I know very few people who want attention from strangers when they go out in public. Most of us want to be left alone while we go about our business. Online provides a forum for people to get the sort of attention we might like. "Look what I can do!" or "Look at me!" Still, one of my gripes about social media is that there are so many people who lurk. The lurkers are there to look at people attempting to get attention. The attention seekers are acting. They are on a stage. Nobody is confusing the act for the real person except the young and naive. The lurkers are the audience. Lurkers don't contribute anything (most won't hit the like button, much less comment, even if later the tell me "I loved your post"). The quiet ones are not "homeless."
Burning Man attempts to solve this with the no spectators rule:
“‘No Spectators’ is a long-standing saying on Playa. You are encouraged to fully participate. It’s all about being there, being fully present, and not just observing. Two of the ten principles of Burning Man are radical participation and radical inclusivity, meaning that there are no outsiders. Everyone is part of the experience.”
– Nora Atkinson, The Fleur and Charles Bresler Curator-in-Charge, Renwick Gallery
Again, nobody is confusing the Burning Man persona with who they are back at the office after the event is over. People try things out, take mind altering drugs. Identity is fluid. Social media isn't bad because it is fake. Social media is good because it is fake.
"...we tend to see other people’s lives as works of art." Sometimes, but most people aren't that good at performance.
>Online provides a forum for people to get the sort of attention we might like. "Look what I can do!" or "Look at me!" Still, one of my gripes about social media is that there are so many people who lurk.
There's a lot to learn from lurking. My mother watches Tik Tok videos and doesn't post herself, but cooks more now than ever based on the ideas she sees on there. You can learn about a cultural trend, a social cause, a musician, a resource, etc. There are lurkers with agendas, sure, but many are just bored and don't take pictures of everything.
Message boards like this offer even more to learn. Many people repeat what's already been said. The lurker respects this or has nothing to say and moves on.
I don't like that Burning Man curator's quote calling their saying a form of "inclusivity" when it doesn't include the lurker. It also suggests that "being present" is necessarily not being observant, but doing things that are supposed to be done at their festival, which I don't agree with. That said, I'm sure a space like that would actively become less of what its meant to be if there were tons of people just spectating. They should own the exclusivity that they want.

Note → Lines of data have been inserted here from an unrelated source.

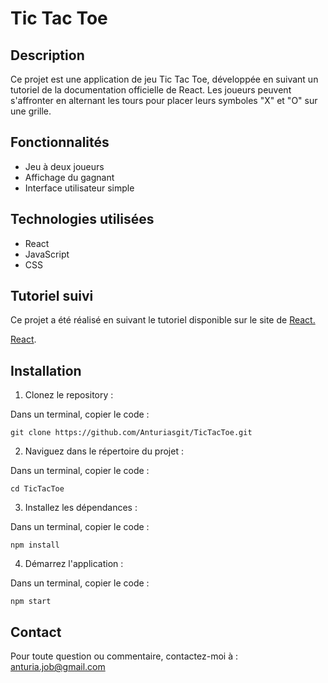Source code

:# Tic Tac Toe

## Description

Ce projet est une application de jeu Tic Tac Toe, développée en suivant un tutoriel de la documentation officielle de React. Les joueurs peuvent s'affronter en alternant les tours pour placer leurs symboles "X" et "O" sur une grille.

## Fonctionnalités

* Jeu à deux joueurs
* Affichage du gagnant
* Interface utilisateur simple

## Technologies utilisées

* React
* JavaScript
* CSS 
  
## Tutoriel suivi

Ce projet a été réalisé en suivant le tutoriel disponible sur le site de <a href="https://react.dev/learn/tutorial-tic-tac-toe" target="_blank" rel="noopener noreferrer">React.</a>

 [React](https://react.dev/learn/tutorial-tic-tac-toe).

## Installation

1. Clonez le repository :
   
Dans un terminal, copier le code :

`git clone https://github.com/Anturiasgit/TicTacToe.git`

2. Naviguez dans le répertoire du projet :
   
Dans un terminal, copier le code :

`cd TicTacToe`

3. Installez les dépendances :

Dans un terminal, copier le code :

`npm install`

4. Démarrez l'application :

Dans un terminal, copier le code :

`npm start`

## Contact

Pour toute question ou commentaire, contactez-moi à : anturia.job@gmail.com
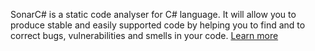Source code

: SonarC# is a static code analyser for C# language. It will allow you to produce stable and easily supported code by helping you to find and to correct bugs, vulnerabilities and smells in your code. [Learn more](https://github.com/SonarSource/sonar-csharp)
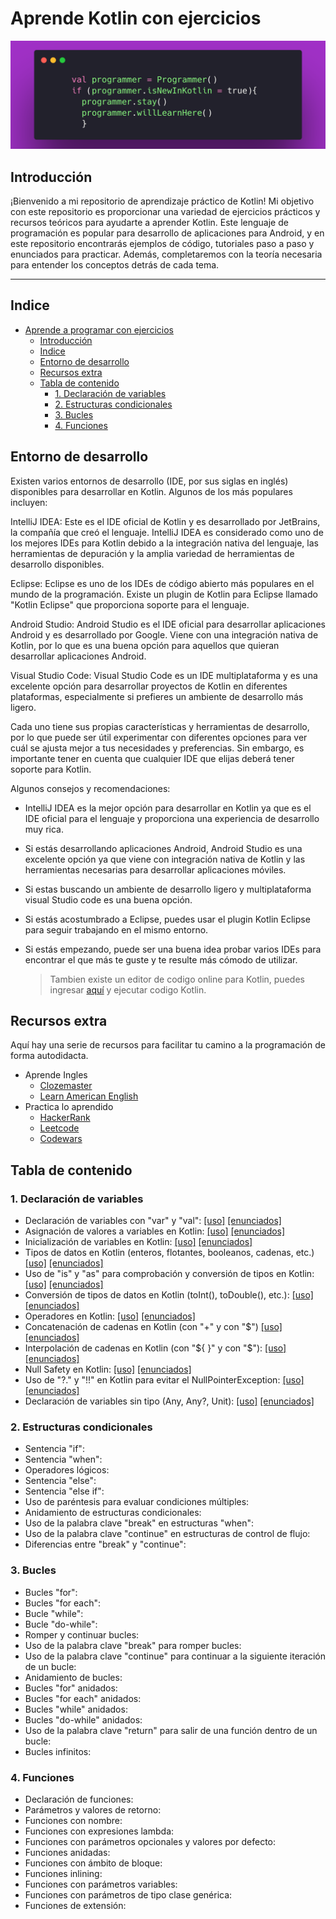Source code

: # Aprende Kotlin con ejercicios

![banner](/bannerr.png)

## Introducción

¡Bienvenido a mi repositorio de aprendizaje práctico de Kotlin! Mi objetivo con este repositorio es proporcionar una variedad de ejercicios prácticos y recursos teóricos para ayudarte a aprender Kotlin. Este lenguaje de programación es popular para desarrollo de aplicaciones para Android, y en este repositorio encontrarás ejemplos de código, tutoriales paso a paso y enunciados para practicar. Además, completaremos con la teoría necesaria para entender los conceptos detrás de cada tema. 

  ----

## Indice

- [Aprende a programar con ejercicios](#aprende-a-programar-con-ejercicios)
  - [Introducción](#introducción)
  - [Indice](#indice)
  - [Entorno de desarrollo](#entorno-de-desarrollo)
  - [Recursos extra](#recursos-extra)
  - [Tabla de contenido](#tabla-de-contenido)
    - [1. Declaración de variables](#1-declaración-de-variables)
    - [2. Estructuras condicionales](#2-estructuras-condicionales)
    - [3. Bucles](#3-bucles)
    - [4. Funciones](#4-funciones)

## Entorno de desarrollo

Existen varios entornos de desarrollo (IDE, por sus siglas en inglés) disponibles para desarrollar en Kotlin. Algunos de los más populares incluyen:

IntelliJ IDEA: Este es el IDE oficial de Kotlin y es desarrollado por JetBrains, la compañía que creó el lenguaje. IntelliJ IDEA es considerado como uno de los mejores IDEs para Kotlin debido a la integración nativa del lenguaje, las herramientas de depuración y la amplia variedad de herramientas de desarrollo disponibles.

Eclipse: Eclipse es uno de los IDEs de código abierto más populares en el mundo de la programación. Existe un plugin de Kotlin para Eclipse llamado "Kotlin Eclipse" que proporciona soporte para el lenguaje.

Android Studio: Android Studio es el IDE oficial para desarrollar aplicaciones Android y es desarrollado por Google. Viene con una integración nativa de Kotlin, por lo que es una buena opción para aquellos que quieran desarrollar aplicaciones Android.

Visual Studio Code: Visual Studio Code es un IDE multiplataforma y es una excelente opción para desarrollar proyectos de Kotlin en diferentes plataformas, especialmente si prefieres un ambiente de desarrollo más ligero.

Cada uno tiene sus propias características y herramientas de desarrollo, por lo que puede ser útil experimentar con diferentes opciones para ver cuál se ajusta mejor a tus necesidades y preferencias. Sin embargo, es importante tener en cuenta que cualquier IDE que elijas deberá tener soporte para Kotlin.

Algunos consejos y recomendaciones:

  * IntelliJ IDEA es la mejor opción para desarrollar en Kotlin ya que es el IDE oficial para el lenguaje y proporciona una experiencia de desarrollo muy rica.

  * Si estás desarrollando aplicaciones Android, Android Studio es una excelente opción ya que viene con integración nativa de Kotlin y las herramientas necesarias para desarrollar aplicaciones móviles.

  * Si estas buscando un ambiente de desarrollo ligero y multiplataforma visual Studio code es una buena opción.

  * Si estás acostumbrado a Eclipse, puedes usar el plugin Kotlin Eclipse para seguir trabajando en el mismo entorno.

  * Si estás empezando, puede ser una buena idea probar varios IDEs para encontrar el que más te guste y te resulte más cómodo de utilizar.

    > Tambien existe un editor de codigo online para Kotlin, puedes ingresar 
    [aquí](https://play.kotlinlang.org/) y ejecutar codigo Kotlin.

## Recursos extra

Aquí hay una serie de recursos para facilitar tu camino a la programación de forma autodidacta.

* Aprende Ingles
  * [Clozemaster](https://www.clozemaster.com/)
  * [Learn American English](https://www.learnamericanenglishonline.com/)
* Practica lo aprendido
  * [HackerRank](https://hackerrank.com/)
  * [Leetcode](https://leetcode.com/)
  * [Codewars](https://www.codewars.com/)

## Tabla de contenido

### 1. Declaración de variables


* Declaración de variables con "var" y "val":  [[uso]](/declaracion%20de%20variables/variables%20var%20y%20val.md) 
[[enunciados]](/enunciados/declaracion%20de%20variables.md)
* Asignación de valores a variables en Kotlin: [[uso]](/declaracion%20de%20variables/asignacion%20de%20variables.md) [[enunciados]](/enunciados/asignacion%20de%20variables.md)
* Inicialización de variables en Kotlin: [[uso]](/declaracion%20de%20variables/inicializacion%20de%20variables.md) [[enunciados]](/declaracion%20de%20variables/inicializacion%20de%20variables.md)
* Tipos de datos en Kotlin (enteros, flotantes, booleanos, cadenas, etc.)[[uso]](/declaracion%20de%20variables/tipos%20de%20datos.md) [[enunciados]](/enunciados/tipos%20de%20datos.md)
* Uso de "is" y "as" para comprobación y conversión de tipos en Kotlin: [[uso]](/declaracion%20de%20variables/uso%20de%20is%20y%20as.md) [[enunciados]](/enunciados/uso%20de%20is%20y%20as.md)
* Conversión de tipos de datos en Kotlin (toInt(), toDouble(), etc.): [[uso]](/declaracion%20de%20variables/conversion%20de%20tipos%20de%20datos.md) [[enunciados]](/enunciados/conversion%20de%20tipos%20de%20datos.md)
* Operadores en Kotlin: [[uso]](/declaracion%20de%20variables/operadores.md) [[enunciados]](/enunciados/operadores.md)
* Concatenación de cadenas en Kotlin (con "+" y con "$") [[uso]](/declaracion%20de%20variables/concatenacion%20de%20cadenas.md) [[enunciados]](/enunciados/concatenacion%20de%20cadenas.md)
* Interpolación de cadenas en Kotlin (con "\${ }" y con "$"): [[uso]](/declaracion%20de%20variables/interpolacion%20de%20cadenas.md) [[enunciados]](/enunciados/interpolacion%20de%20cadenas.md)
* Null Safety en Kotlin: [[uso]](/declaracion%20de%20variables/null%20safety.md) [[enunciados]](/enunciados/null%20safety.md)
* Uso de "?." y "!!" en Kotlin para evitar el NullPointerException: [[uso]](/declaracion%20de%20variables/evitar%20el%20NullPointerException.md) [[enunciados]](/enunciados/evitar%20el%20NullPointerException.md)
* Declaración de variables sin tipo (Any, Any?, Unit): [[uso]](/declaracion%20de%20variables/declaracion%20de%20variables%20sin%20tipo.md) [[enunciados]](/enunciados/declaracion%20de%20variables%20sin%20tipo.md)

### 2. Estructuras condicionales

* Sentencia "if":
* Sentencia "when":
* Operadores lógicos:
* Sentencia "else":
* Sentencia "else if":
* Uso de paréntesis para evaluar condiciones múltiples:
* Anidamiento de estructuras condicionales:
* Uso de la palabra clave "break" en estructuras "when":
* Uso de la palabra clave "continue" en estructuras de control de flujo:
* Diferencias entre "break" y "continue":

### 3. Bucles

* Bucles "for":
* Bucles "for each":
* Bucle "while":
* Bucle "do-while":
* Romper y continuar bucles:
* Uso de la palabra clave "break" para romper bucles:
* Uso de la palabra clave "continue" para continuar a la siguiente iteración de un bucle:
* Anidamiento de bucles:
* Bucles "for" anidados:
* Bucles "for each" anidados:
* Bucles "while" anidados:
* Bucles "do-while" anidados:
* Uso de la palabra clave "return" para salir de una función dentro de un bucle:
* Bucles infinitos:


### 4. Funciones

* Declaración de funciones:
* Parámetros y valores de retorno:
* Funciones con nombre:
* Funciones con expresiones lambda:
* Funciones con parámetros opcionales y valores por defecto:
* Funciones anidadas:
* Funciones con ámbito de bloque:
* Funciones inlining:
* Funciones con parámetros variables:
* Funciones con parámetros de tipo clase genérica:
* Funciones de extensión:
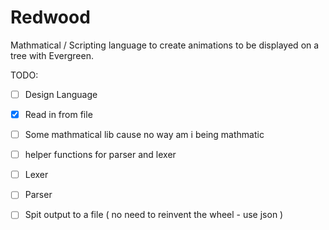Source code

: # Redwood
Mathmatical / Scripting language to create animations to be displayed on a tree with Evergreen.

TODO:

- [ ] Design Language
- [x] Read in from file
- [ ] Some mathmatical lib cause no way am i being mathmatic
- [ ] helper functions for parser and lexer
- [ ] Lexer
- [ ] Parser
- [ ] Spit output to a file ( no need to reinvent the wheel - use json )


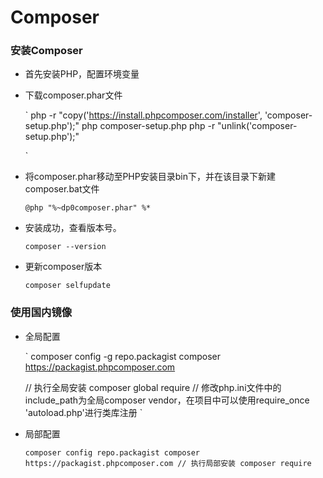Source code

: # Composer

### 安装Composer
* 首先安装PHP，配置环境变量
* 下载composer.phar文件

    `
     php -r "copy('https://install.phpcomposer.com/installer', 'composer-setup.php');" 
     php composer-setup.php	
     php -r "unlink('composer-setup.php');"
    
    `
* 将composer.phar移动至PHP安装目录bin下，并在该目录下新建composer.bat文件


    `
    	@php "%~dp0composer.phar" %*
    `
* 安装成功，查看版本号。

    `
    	composer --version
    `
* 更新composer版本

    `
    	composer selfupdate
    `

### 使用国内镜像

* 全局配置

    `
    composer config -g repo.packagist composer https://packagist.phpcomposer.com

    // 执行全局安装
    composer global require
    // 修改php.ini文件中的include_path为全局composer vendor，在项目中可以使用require_once 'autoload.php'进行类库注册
    `

* 局部配置

    `
    composer config repo.packagist composer https://packagist.phpcomposer.com
    // 执行局部安装
    composer require
    `


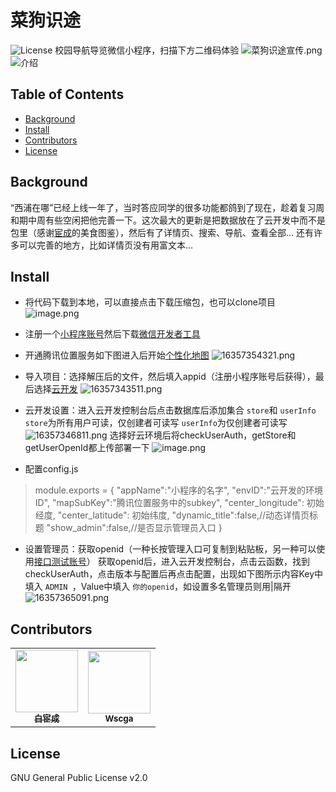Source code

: # 菜狗识途
![License](https://img.shields.io/badge/License-GPL2.0-green.svg)
校园导航导览微信小程序，扫描下方二维码体验
![菜狗识途宣传.png](https://www.xjtluyoupu.com/upload/2021/11/%E8%8F%9C%E7%8B%97%E8%AF%86%E9%80%94%E5%AE%A3%E4%BC%A0-21bc29e8cf0d4ed5beb96f6419157fef.png)
![介绍](https://user-images.githubusercontent.com/73621267/139591216-51cda3c7-3c50-4a7e-a046-48c4e78119b7.png)

## Table of Contents
- [Background](#background)
- [Install](#install)
- [Contributors](#Contributors)
- [License](#license)

## Background
“西浦在哪”已经上线一年了，当时答应同学的很多功能都鸽到了现在，趁着复习周和期中周有些空闲把他完善一下。这次最大的更新是把数据放在了云开发中而不是包里（感谢[宦成](https://github.com/bestony)的美食图鉴），然后有了详情页、搜索、导航、查看全部...
还有许多可以完善的地方，比如详情页没有用富文本...
## Install
- 将代码下载到本地，可以直接点击下载压缩包，也可以clone项目
![image.png](https://www.xjtluyoupu.com/upload/2021/11/image-4dcddac9f1534335a98f995965f27fff.png)
- 注册一个[小程序账号](https://kf.qq.com/faq/170109iQBJ3Q170109JbQfiu.html)然后下载[微信开发者工具](https://developers.weixin.qq.com/miniprogram/dev/devtools/download.html)
- 开通腾讯位置服务如下图进入后开始[个性化地图](https://lbs.qq.com/product/miniapp/guide/)
![16357354321.png](https://www.xjtluyoupu.com/upload/2021/11/1635735432(1)-0e097d10d1ed44abac1918ed1f8e4cf9.png)
- 导入项目：选择解压后的文件，然后填入appid（注册小程序账号后获得），最后选择[云开发](https://developers.weixin.qq.com/miniprogram/dev/wxcloud/basis/getting-started.html)
![16357343511.png](https://www.xjtluyoupu.com/upload/2021/11/1635734351(1)-18ba328f19cf4b71bc34af5f22fdf7e7.png)


- 云开发设置：进入云开发控制台后点击数据库后添加集合 `store`和 `userInfo`
 `store`为所有用户可读，仅创建者可读写
 `userInfo`为仅创建者可读写
![16357346811.png](https://www.xjtluyoupu.com/upload/2021/11/1635734681(1)-37eaa0ab46b8457a8fce11e689a81608.png)
选择好云环境后将checkUserAuth，getStore和getUserOpenId都上传部署一下
![image.png](https://www.xjtluyoupu.com/upload/2021/11/image-154710402228421fb2392af28a693a7c.png)

- 配置config.js
> module.exports = {
  "appName":"小程序的名字",
  "envID":"云开发的环境ID",
  "mapSubKey":"腾讯位置服务中的subkey",
  "center_longitude": 初始经度,
  "center_latitude": 初始纬度,
  "dynamic_title":false,//动态详情页标题
  "show_admin":false,//是否显示管理员入口
}
- 设置管理员：获取openid（一种长按管理入口可复制到粘贴板，另一种可以使用[接口测试账号](https://blog.csdn.net/HezhezhiyuLe/article/details/109352740)）
获取openid后，进入云开发控制台，点击云函数，找到checkUserAuth，点击版本与配置后再点击配置，出现如下图所示内容Key中填入 `ADMIN `，Value中填入 `你的openid`，如设置多名管理员则用|隔开
![16357365091.png](https://www.xjtluyoupu.com/upload/2021/11/1635736509(1)-bd124c37972442cda02b41dfffd377c5.png)
## Contributors
<table>
  <tr>
<td align="center"><a href="https://www.ixiqin.com/"><img src="https://www.xjtluyoupu.com/upload/2021/11/image-553299cc38174ad6ae8d1166a9a0718f.png" width="100px;" alt=""/><br /><sub><b>白宦成</b></sub></a><br /></td>
<td align="center"><a href="https://github.com/Wscga1"><img src="https://www.xjtluyoupu.com/upload/2021/11/image-c3d0f71f9aee4e6ea612845ef7468f6f.png" width="100px;" alt=""/><br /><sub><b>Wscga</b></sub></a><br /></td>
  </tr>
</table>

## License
GNU General Public License v2.0
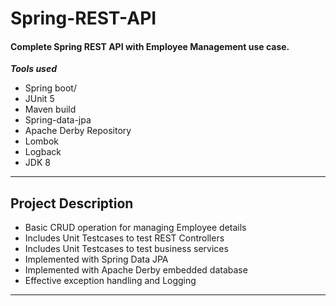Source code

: 
<h1>Spring-REST-API</h1>

<h4>Complete Spring REST API with Employee Management use case.</h4>

<b><i>Tools used</i></b>
<ul>
  <li> Spring boot/ </li>
  <li> JUnit 5 </li>
  <li> Maven build  </li>
  <li> Spring-data-jpa  </li>
  <li> Apache Derby Repository  </li>
  <li> Lombok  </li>
  <li> Logback </li>
  <li> JDK 8  </li>
</ul>

---
## Project Description

* Basic CRUD operation for managing Employee details
* Includes Unit Testcases to test REST Controllers
* Includes Unit Testcases to test business services
* Implemented with Spring Data JPA 
* Implemented with Apache Derby embedded database
* Effective exception handling and Logging

---
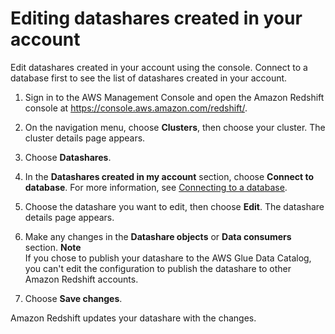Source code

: # Editing datashares created in your account<a name="edit-datashare-console"></a>

Edit datashares created in your account using the console\. Connect to a database first to see the list of datashares created in your account\.

1. Sign in to the AWS Management Console and open the Amazon Redshift console at [https://console\.aws\.amazon\.com/redshift/](https://console.aws.amazon.com/redshift/)\.

1. On the navigation menu, choose **Clusters**, then choose your cluster\. The cluster details page appears\.

1. Choose **Datashares**\.

1. In the **Datashares created in my account** section, choose **Connect to database**\. For more information, see [Connecting to a database](connect-database-console.md)\.

1. Choose the datashare you want to edit, then choose **Edit**\. The datashare details page appears\.

1. Make any changes in the **Datashare objects** or **Data consumers** section\.
**Note**  
If you chose to publish your datashare to the AWS Glue Data Catalog, you can't edit the configuration to publish the datashare to other Amazon Redshift accounts\.

1. Choose **Save changes**\.

Amazon Redshift updates your datashare with the changes\.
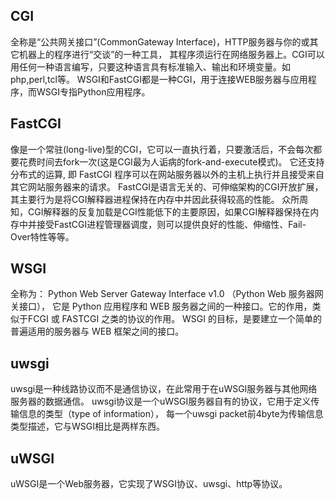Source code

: ## CGI
全称是“公共网关接口”(CommonGateway Interface)，HTTP服务器与你的或其它机器上的程序进行“交谈”的一种工具，
其程序须运行在网络服务器上。CGI可以用任何一种语言编写，只要这种语言具有标准输入、输出和环境变量。如php,perl,tcl等。
WSGI和FastCGI都是一种CGI，用于连接WEB服务器与应用程序，而WSGI专指Python应用程序。

## FastCGI
像是一个常驻(long-live)型的CGI，它可以一直执行着，只要激活后，不会每次都要花费时间去fork一次(这是CGI最为人诟病的fork-and-execute模式)。
它还支持分布式的运算, 即 FastCGI 程序可以在网站服务器以外的主机上执行并且接受来自其它网站服务器来的请求。
FastCGI是语言无关的、可伸缩架构的CGI开放扩展，其主要行为是将CGI解释器进程保持在内存中并因此获得较高的性能。
众所周知，CGI解释器的反复加载是CGI性能低下的主要原因，如果CGI解释器保持在内存中并接受FastCGI进程管理器调度，则可以提供良好的性能、伸缩性、Fail- Over特性等等。

## WSGI
全称为： Python Web Server Gateway Interface v1.0 （Python Web 服务器网关接口），
它是 Python 应用程序和 WEB 服务器之间的一种接口。它的作用，类似于FCGI 或 FASTCGI 之类的协议的作用。
WSGI 的目标，是要建立一个简单的普遍适用的服务器与 WEB 框架之间的接口。


## uwsgi
uwsgi是一种线路协议而不是通信协议，在此常用于在uWSGI服务器与其他网络服务器的数据通信。
uwsgi协议是一个uWSGI服务器自有的协议，它用于定义传输信息的类型（type of information），
每一个uwsgi packet前4byte为传输信息类型描述，它与WSGI相比是两样东西。

## uWSGI
uWSGI是一个Web服务器，它实现了WSGI协议、uwsgi、http等协议。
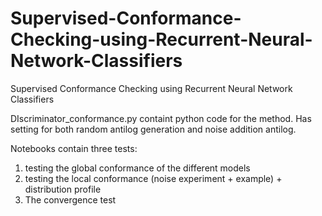# Supervised-Conformance-Checking-using-Recurrent-Neural-Network-Classifiers
Supervised Conformance Checking using Recurrent Neural Network Classifiers

DIscriminator_conformance.py containt python code for the method. Has setting for both random antilog generation and noise addition antilog.

Notebooks contain three tests:
1) testing the global conformance of the different models
2) testing the local conformance (noise experiment + example) + distribution profile
3) The convergence test
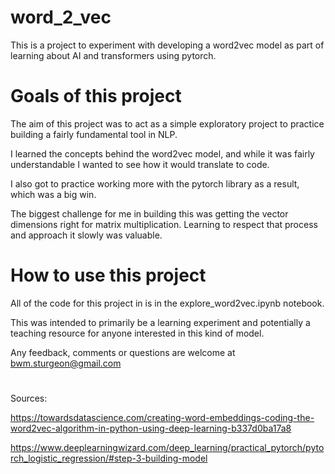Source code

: # word_2_vec
This is a project to experiment with developing a word2vec model as part of learning about AI and transformers using pytorch.

# Goals of this project
The aim of this project was to act as a simple exploratory project to practice building a fairly fundamental tool in NLP.

I learned the concepts behind the word2vec model, and while it was fairly understandable I wanted to see how it would translate to code.

I also got to practice working more with the pytorch library as a result, which was a big win.

The biggest challenge for me in building this was getting the vector dimensions right for matrix multiplication. Learning to respect that process and approach it slowly was valuable.

# How to use this project

All of the code for this project in is in the explore_word2vec.ipynb notebook. 

This was intended to primarily be a learning experiment and potentially a teaching resource for anyone interested in this kind of model.

Any feedback, comments or questions are welcome at bwm.sturgeon@gmail.com

# 
Sources:

https://towardsdatascience.com/creating-word-embeddings-coding-the-word2vec-algorithm-in-python-using-deep-learning-b337d0ba17a8

https://www.deeplearningwizard.com/deep_learning/practical_pytorch/pytorch_logistic_regression/#step-3-building-model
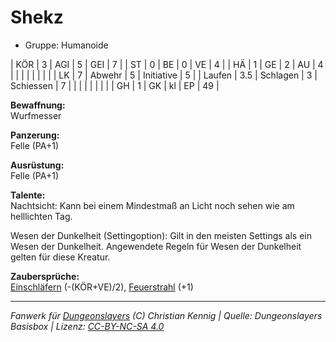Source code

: # Shekz  
- Gruppe: Humanoide  

| KÖR    | 3   | AGI      | 5  | GEI        | 7  |
| ST     | 0   | BE       | 0  | VE         | 4  |
| HÄ     | 1   | GE       | 2  | AU         | 4  |
|        |     |          |    |            |    |
| LK     | 7   | Abwehr   | 5  | Initiative | 5  |
| Laufen | 3.5 | Schlagen | 3  | Schiessen  | 7  |
|        |     |          |    |            |    |
| GH     | 1   | GK       | kl | EP         | 49 |


**Bewaffnung:**  
Wurfmesser

**Panzerung:**  
Felle (PA+1)

**Ausrüstung:**  
Felle (PA+1)

**Talente:**  
Nachtsicht: Kann bei einem Mindestmaß an Licht noch sehen wie am helllichten Tag.

Wesen der Dunkelheit (Settingoption): Gilt in den meisten Settings als ein Wesen der Dunkelheit. Angewendete Regeln für Wesen der Dunkelheit gelten für diese Kreatur.


**Zaubersprüche:**  
[Einschläfern](/grw/zauber/einschlaefern.md) (-(KÖR+VE)/2), [Feuerstrahl](/grw/zauber/feuerstrahl.md) (+1)




___
*Fanwerk für [Dungeonslayers](https://www.dungeonslayers.net/) (C) Christian Kennig | Quelle: Dungeonslayers Basisbox | Lizenz: [CC-BY-NC-SA 4.0](https://creativecommons.org/licenses/by-nc-sa/4.0/deed.de)*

> I don't like that Burning Man curator's quote calling their saying a form of "inclusivity" when it doesn't include the lurker.
Indeed. If you explicitly provide no space for spectators, that just means you radically reduce the set of people who want to participate at all. There are plenty of lurking-friendly spaces elsewhere so I don't think that Burning Man needs to change the policy or anything, but to pretend that it is super inclusive because the excluded group is not even present is just not true.
In fact, Burning man can be said to epitomize the western secular idea that individual freedom is the highest good. There are plenty of cultures where this idea is not considered to be true. Even in the US, you can find lots of (evangelical) groups that would find people having orgies, doing drugs, not praying and in a general sense indulging themselves without thinking about God and society an abhorrent idea. In general, all cultures where some sort of patriarchal/matriarchal hierarchy is the norm (ie the tribe elders get to decide for everyone what is best) would fare pretty poorly at Burning Man I think.
Just to clarify for those who have not been to the burn, “participating” does not mean orgies, drugs and going to parties.
The most valuable currency at Burning Man is ability. Participation can be thought more of as creative skill sharing with no expectation of compensation.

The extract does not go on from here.